# [Task requirements]
Please return every line below that contains the string "when".

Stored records
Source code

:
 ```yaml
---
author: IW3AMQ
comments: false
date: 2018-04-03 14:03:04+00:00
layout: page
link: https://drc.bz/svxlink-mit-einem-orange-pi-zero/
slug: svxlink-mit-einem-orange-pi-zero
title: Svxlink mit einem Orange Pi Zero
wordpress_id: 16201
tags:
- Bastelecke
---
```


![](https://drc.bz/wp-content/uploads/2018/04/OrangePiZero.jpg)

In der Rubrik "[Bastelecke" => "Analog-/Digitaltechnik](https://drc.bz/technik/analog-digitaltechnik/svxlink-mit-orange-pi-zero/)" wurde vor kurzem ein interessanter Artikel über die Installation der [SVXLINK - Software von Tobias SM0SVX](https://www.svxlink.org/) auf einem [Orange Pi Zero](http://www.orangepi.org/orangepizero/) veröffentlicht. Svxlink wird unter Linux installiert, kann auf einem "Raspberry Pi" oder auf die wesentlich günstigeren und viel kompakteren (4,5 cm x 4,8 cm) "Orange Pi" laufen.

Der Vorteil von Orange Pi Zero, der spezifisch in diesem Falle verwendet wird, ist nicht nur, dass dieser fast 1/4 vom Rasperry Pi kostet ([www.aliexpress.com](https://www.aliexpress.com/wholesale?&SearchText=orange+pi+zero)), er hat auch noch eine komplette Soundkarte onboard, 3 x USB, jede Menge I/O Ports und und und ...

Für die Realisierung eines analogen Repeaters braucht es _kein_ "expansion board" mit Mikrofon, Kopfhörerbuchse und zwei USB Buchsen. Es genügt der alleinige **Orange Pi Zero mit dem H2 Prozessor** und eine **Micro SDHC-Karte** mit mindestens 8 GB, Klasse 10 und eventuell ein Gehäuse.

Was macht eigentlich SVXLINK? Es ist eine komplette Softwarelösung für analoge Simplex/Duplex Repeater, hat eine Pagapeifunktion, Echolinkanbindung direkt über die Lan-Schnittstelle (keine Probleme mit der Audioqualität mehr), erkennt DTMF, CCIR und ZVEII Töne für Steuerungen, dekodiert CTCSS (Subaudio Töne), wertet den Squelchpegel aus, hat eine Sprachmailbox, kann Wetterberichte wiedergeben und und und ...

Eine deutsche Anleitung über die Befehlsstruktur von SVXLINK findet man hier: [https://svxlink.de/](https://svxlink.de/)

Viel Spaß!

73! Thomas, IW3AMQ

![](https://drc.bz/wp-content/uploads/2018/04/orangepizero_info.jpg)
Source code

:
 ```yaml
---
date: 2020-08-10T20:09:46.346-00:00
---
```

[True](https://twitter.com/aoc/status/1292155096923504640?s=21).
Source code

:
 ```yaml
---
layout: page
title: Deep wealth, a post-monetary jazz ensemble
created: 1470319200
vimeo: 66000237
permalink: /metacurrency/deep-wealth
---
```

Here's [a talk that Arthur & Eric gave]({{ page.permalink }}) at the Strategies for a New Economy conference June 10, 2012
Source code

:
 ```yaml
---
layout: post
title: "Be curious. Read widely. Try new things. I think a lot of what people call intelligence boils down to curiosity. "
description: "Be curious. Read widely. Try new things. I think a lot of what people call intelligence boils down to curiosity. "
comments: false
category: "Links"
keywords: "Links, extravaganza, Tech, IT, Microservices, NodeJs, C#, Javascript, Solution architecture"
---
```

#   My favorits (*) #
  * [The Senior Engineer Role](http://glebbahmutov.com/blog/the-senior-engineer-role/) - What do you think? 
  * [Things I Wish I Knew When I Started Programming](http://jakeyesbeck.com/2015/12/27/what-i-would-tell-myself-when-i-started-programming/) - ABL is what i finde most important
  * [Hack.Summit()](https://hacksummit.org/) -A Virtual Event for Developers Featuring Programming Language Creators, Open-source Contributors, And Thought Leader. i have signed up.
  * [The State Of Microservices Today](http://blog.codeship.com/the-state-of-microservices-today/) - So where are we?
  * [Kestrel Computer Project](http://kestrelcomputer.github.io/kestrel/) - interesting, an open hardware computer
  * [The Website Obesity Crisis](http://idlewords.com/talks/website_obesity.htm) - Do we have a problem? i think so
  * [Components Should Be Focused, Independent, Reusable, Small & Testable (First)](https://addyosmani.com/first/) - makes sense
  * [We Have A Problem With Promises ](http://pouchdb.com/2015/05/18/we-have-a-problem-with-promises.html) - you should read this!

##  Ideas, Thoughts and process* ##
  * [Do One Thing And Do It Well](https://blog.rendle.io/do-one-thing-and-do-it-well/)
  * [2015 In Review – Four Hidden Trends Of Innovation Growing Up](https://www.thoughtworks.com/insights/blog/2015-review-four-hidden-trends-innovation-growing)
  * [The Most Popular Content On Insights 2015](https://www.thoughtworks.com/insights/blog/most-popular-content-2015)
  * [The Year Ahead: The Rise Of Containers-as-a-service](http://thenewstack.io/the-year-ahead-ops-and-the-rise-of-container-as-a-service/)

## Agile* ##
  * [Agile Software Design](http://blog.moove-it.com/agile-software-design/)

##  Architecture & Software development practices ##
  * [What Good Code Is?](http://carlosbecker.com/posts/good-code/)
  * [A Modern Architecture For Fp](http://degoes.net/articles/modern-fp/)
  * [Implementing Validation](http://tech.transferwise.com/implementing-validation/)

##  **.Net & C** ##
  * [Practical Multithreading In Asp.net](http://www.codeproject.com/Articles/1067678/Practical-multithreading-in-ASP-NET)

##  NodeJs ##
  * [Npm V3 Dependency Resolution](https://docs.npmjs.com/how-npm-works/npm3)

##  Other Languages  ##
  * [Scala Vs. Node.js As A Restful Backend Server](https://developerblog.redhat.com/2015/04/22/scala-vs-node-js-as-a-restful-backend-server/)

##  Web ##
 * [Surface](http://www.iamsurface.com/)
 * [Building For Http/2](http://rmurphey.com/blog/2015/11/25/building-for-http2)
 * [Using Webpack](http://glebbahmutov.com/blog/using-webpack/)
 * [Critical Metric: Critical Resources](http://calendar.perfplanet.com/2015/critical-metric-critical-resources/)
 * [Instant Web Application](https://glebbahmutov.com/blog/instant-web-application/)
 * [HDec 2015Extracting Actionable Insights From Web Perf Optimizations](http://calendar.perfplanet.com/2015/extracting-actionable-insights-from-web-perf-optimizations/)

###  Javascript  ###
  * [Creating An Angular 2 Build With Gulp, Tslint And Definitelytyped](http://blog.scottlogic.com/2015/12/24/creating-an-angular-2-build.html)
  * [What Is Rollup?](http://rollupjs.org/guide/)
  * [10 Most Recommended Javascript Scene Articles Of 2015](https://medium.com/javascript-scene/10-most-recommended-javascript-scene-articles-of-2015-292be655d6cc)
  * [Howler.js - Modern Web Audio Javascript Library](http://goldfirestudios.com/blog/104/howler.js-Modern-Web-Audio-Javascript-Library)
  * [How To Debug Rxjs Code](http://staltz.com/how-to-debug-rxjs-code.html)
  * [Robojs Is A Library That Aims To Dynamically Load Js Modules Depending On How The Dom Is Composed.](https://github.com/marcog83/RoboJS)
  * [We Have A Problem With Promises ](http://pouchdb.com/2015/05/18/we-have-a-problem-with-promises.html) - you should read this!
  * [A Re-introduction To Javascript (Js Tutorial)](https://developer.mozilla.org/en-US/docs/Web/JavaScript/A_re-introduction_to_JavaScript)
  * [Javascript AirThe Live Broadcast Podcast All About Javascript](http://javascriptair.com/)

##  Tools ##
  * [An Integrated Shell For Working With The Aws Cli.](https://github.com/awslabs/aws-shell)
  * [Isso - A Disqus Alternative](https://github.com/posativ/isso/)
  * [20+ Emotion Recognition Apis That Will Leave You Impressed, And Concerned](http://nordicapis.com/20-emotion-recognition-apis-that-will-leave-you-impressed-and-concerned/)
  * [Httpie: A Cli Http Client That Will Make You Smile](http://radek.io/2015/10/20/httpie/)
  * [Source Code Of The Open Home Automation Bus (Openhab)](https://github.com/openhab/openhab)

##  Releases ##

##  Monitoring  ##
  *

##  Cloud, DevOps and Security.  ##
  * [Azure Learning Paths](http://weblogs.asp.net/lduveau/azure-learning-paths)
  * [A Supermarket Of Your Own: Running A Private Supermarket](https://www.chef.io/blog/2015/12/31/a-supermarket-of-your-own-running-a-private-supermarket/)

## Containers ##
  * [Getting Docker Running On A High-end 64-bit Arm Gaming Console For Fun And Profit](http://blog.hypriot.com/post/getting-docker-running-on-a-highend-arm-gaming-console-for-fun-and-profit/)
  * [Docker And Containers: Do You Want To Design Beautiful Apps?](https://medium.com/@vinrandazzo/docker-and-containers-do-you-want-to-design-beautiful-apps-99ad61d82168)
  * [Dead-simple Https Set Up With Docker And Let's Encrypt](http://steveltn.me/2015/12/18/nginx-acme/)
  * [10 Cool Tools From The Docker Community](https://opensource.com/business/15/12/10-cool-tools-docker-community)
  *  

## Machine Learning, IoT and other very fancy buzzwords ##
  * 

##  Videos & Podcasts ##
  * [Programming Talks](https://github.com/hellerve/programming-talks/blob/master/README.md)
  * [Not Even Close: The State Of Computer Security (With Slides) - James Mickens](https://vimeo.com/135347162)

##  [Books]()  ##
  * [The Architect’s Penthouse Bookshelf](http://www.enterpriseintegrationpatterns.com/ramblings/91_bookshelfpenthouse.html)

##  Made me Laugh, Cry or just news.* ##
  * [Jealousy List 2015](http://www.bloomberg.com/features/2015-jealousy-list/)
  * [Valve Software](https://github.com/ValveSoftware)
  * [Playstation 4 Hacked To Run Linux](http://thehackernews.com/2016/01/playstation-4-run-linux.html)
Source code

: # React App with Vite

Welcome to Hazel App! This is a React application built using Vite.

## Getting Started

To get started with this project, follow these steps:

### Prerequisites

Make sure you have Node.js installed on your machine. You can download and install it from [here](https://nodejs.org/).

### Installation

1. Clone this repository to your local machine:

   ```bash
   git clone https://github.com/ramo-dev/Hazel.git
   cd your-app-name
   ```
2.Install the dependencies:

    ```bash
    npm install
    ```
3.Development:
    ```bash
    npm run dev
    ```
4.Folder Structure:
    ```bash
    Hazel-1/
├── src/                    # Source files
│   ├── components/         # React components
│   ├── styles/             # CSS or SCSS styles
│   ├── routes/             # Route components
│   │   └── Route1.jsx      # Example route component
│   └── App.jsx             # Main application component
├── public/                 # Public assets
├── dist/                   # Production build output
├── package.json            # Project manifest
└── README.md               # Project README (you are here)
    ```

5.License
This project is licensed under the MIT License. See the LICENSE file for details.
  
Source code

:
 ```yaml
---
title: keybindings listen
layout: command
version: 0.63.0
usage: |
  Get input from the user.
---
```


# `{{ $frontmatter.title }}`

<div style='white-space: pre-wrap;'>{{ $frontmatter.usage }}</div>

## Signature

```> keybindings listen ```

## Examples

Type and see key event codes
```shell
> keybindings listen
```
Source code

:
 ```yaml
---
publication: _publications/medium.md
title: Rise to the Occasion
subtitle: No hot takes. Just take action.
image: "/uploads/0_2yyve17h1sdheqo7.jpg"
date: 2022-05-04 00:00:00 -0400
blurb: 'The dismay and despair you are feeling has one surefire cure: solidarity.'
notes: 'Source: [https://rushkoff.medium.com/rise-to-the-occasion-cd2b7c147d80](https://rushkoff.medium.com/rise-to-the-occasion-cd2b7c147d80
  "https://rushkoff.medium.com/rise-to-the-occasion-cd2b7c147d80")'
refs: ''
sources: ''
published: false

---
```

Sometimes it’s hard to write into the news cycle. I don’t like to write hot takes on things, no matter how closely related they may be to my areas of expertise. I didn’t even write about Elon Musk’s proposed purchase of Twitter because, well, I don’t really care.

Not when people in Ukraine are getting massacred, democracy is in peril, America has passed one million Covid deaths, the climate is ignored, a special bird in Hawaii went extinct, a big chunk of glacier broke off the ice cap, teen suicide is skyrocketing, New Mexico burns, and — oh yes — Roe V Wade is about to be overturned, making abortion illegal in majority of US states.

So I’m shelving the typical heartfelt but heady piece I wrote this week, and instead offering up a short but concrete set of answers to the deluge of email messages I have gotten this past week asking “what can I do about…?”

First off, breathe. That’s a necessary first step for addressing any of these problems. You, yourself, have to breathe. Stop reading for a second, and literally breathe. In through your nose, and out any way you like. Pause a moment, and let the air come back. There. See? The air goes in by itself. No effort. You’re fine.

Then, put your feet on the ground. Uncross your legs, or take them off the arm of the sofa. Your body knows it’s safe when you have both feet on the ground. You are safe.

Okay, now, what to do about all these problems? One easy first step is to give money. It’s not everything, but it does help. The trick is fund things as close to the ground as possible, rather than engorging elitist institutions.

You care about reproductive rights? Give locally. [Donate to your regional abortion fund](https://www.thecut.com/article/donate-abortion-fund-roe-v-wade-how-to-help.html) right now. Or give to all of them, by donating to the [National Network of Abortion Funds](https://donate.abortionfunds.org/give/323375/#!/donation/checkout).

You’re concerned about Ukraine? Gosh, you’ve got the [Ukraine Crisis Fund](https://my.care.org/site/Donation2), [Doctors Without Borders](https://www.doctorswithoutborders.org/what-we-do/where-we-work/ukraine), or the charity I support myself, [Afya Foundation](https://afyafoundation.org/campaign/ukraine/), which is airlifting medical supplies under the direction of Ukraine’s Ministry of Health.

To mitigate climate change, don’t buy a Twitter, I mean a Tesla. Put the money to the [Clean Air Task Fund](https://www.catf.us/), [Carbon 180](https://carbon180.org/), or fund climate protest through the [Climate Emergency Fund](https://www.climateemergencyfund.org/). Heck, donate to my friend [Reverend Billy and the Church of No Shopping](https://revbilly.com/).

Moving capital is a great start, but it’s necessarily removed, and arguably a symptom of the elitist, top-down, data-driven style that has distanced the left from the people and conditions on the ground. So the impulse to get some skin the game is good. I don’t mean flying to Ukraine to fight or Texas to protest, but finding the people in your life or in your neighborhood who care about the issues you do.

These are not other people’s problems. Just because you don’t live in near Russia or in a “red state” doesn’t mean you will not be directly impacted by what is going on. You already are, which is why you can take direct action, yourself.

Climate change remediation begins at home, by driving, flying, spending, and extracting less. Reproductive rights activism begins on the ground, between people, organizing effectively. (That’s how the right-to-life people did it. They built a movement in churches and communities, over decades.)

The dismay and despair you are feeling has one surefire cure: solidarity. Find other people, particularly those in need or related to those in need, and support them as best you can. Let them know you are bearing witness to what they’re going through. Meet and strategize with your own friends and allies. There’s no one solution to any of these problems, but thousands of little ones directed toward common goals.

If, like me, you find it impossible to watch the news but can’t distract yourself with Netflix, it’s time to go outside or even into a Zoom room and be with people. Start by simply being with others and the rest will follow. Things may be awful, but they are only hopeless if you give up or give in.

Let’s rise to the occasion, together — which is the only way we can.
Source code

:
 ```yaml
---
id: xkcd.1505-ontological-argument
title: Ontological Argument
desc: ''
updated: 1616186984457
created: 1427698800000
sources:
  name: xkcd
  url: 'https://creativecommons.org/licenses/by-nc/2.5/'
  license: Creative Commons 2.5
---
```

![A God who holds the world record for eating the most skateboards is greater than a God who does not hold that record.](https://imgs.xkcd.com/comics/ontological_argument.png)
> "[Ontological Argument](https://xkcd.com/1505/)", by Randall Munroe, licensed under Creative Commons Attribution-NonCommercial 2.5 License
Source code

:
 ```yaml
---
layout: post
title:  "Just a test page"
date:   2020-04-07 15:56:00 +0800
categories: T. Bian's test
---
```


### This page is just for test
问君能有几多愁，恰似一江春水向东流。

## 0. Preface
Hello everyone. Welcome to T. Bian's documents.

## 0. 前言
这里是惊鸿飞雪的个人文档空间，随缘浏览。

# [Result of this exercise]
  * [Things I Wish I Knew When I Started Programming](http://jakeyesbeck.com/2015/12/27/what-i-would-tell-myself-when-i-started-programming/) - ABL is what i finde most important
Not when people in Ukraine are getting massacred, democracy is in peril, America has passed one million Covid deaths, the climate is ignored, a special bird in Hawaii went extinct, a big chunk of glacier broke off the ice cap, teen suicide is skyrocketing, New Mexico burns, and — oh yes — Roe V Wade is about to be overturned, making abortion illegal in majority of US states.
Then, put your feet on the ground. Uncross your legs, or take them off the arm of the sofa. Your body knows it’s safe when you have both feet on the ground. You are safe.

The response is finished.